Each line below that carries the string "such" must appear in the answer.

(Records drawn from a dataset)
+ + + + + + +

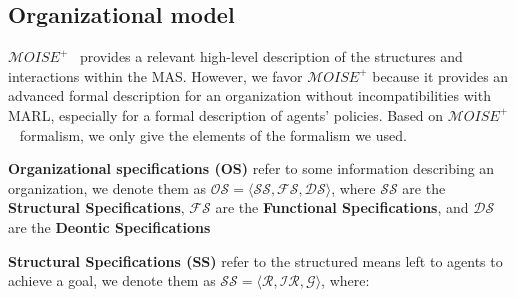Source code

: \documentclass[runningheads]{llncs}
\theoremstyle{freethm}
\theoremstyle{proofoutline}
\begin{document}
\subsection{Organizational model}

$\mathcal{M}OISE^+$~\cite{Hubner2007} provides a relevant high-level description of the structures and interactions within the MAS. However, we favor $\mathcal{M}OISE^+$ because it provides an advanced formal description for an organization without incompatibilities with MARL, especially for a formal description of agents' policies.
Based on $\mathcal{M}OISE^+$~\cite{Hubner2007} formalism, we only give the elements of the formalism we used.

\textbf{Organizational specifications (OS)} refer to some information describing an organization, we denote them as $\mathcal{OS} = \langle \mathcal{SS}, \mathcal{FS}, \mathcal{DS} \rangle$, where $\mathcal{SS}$ are the \textbf{Structural Specifications}, $\mathcal{FS}$ are the \textbf{Functional Specifications}, and $\mathcal{DS}$ are the \textbf{Deontic Specifications}

\textbf{Structural Specifications (SS)} refer to the structured means left to agents to achieve a goal, we denote them as $\mathcal{SS} = \langle \mathcal{R}, \mathcal{IR}, \mathcal{G} \rangle$, where:
\end{document}
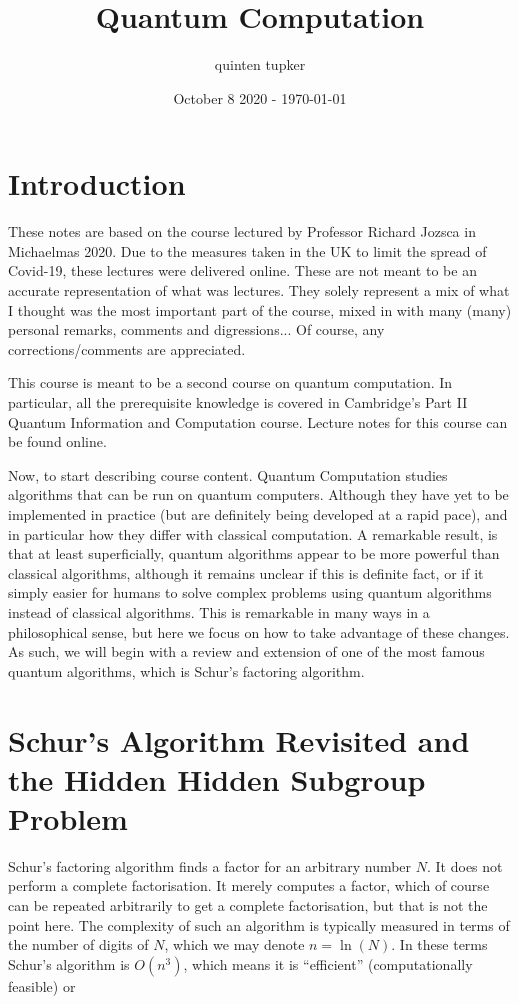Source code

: \documentclass{article}
\title{Quantum Computation}
\author{quinten tupker}
\date{October 8 2020 - \today}
\theoremstyle{definition}
\begin{document}
\maketitle

\section*{Introduction}

These notes are based on the course lectured by Professor Richard Jozsca in
Michaelmas 2020. Due to the measures taken in the UK to limit the spread of
Covid-19, these lectures were delivered online. These are not meant to be an
accurate representation of what was lectures. They solely represent a mix of
what I thought was the most important part of the course, mixed in with many
(many) personal remarks, comments and digressions... Of course, any
corrections/comments are appreciated.

This course is meant to be a second course on quantum computation. In
particular, all the prerequisite knowledge is covered in Cambridge's Part II
Quantum Information and Computation course. Lecture notes for this course can be
found online.

Now, to start describing course content. Quantum Computation studies algorithms
that can be run on quantum computers. Although they have yet to be implemented
in practice (but are definitely being developed at a rapid pace), and in
particular how they differ with classical computation. A remarkable result, is
that at least superficially, quantum algorithms appear to be more powerful than
classical algorithms, although it remains unclear if this is definite fact, or
if it simply easier for humans to solve complex problems using quantum
algorithms instead of classical algorithms. This is remarkable in many ways in a
philosophical sense, but here we focus on how to take advantage of these
changes. As such, we will begin with a review and extension of one of the most
famous quantum algorithms, which is Schur's factoring algorithm.

\section{Schur's Algorithm Revisited and the Hidden Hidden Subgroup Problem}

Schur's factoring algorithm finds a factor for an arbitrary number $N$. It does
not perform a complete factorisation. It merely computes a factor, which of
course can be repeated arbitrarily to get a complete factorisation, but that is
not the point here. The complexity of such an algorithm is typically measured in
terms of the number of digits of $N$, which we may denote $n = \ln(N)$. In these
terms Schur's algorithm is $O(n^3)$, which means it is ``efficient''
(computationally feasible) or
\end{document}
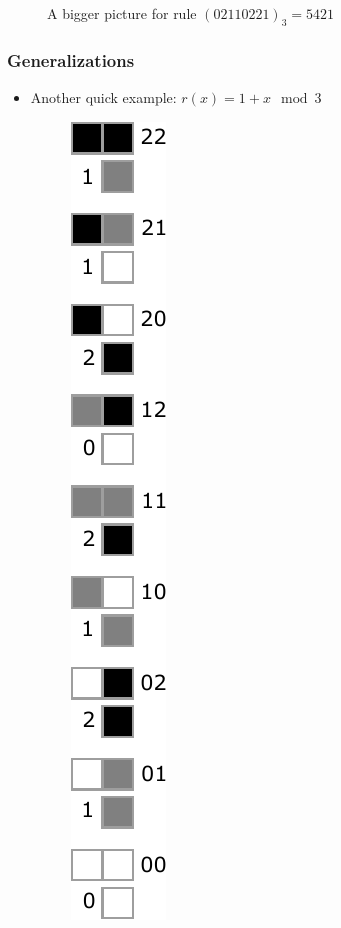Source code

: \documentclass{beamer}
\begin{document}
\begin{frame}
\begin{figure}
        \caption{A bigger picture for rule $(02110221)_3 = 5421$}
    \end{figure}
\end{frame}

\begin{frame}
    \frametitle{Generalizations}
    \begin{itemize}
        \item Another quick example: $r(x) = 1 + x \mod 3$
        \begin{figure}
            \centering 
            \includegraphics[scale=0.5]{mod3ployrule.pdf}

\end{figure}
\end{itemize}
\end{frame}
\end{document}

+ + + + + + +

__Answer box__:
changes. As such, we will begin with a review and extension of one of the most
not the point here. The complexity of such an algorithm is typically measured in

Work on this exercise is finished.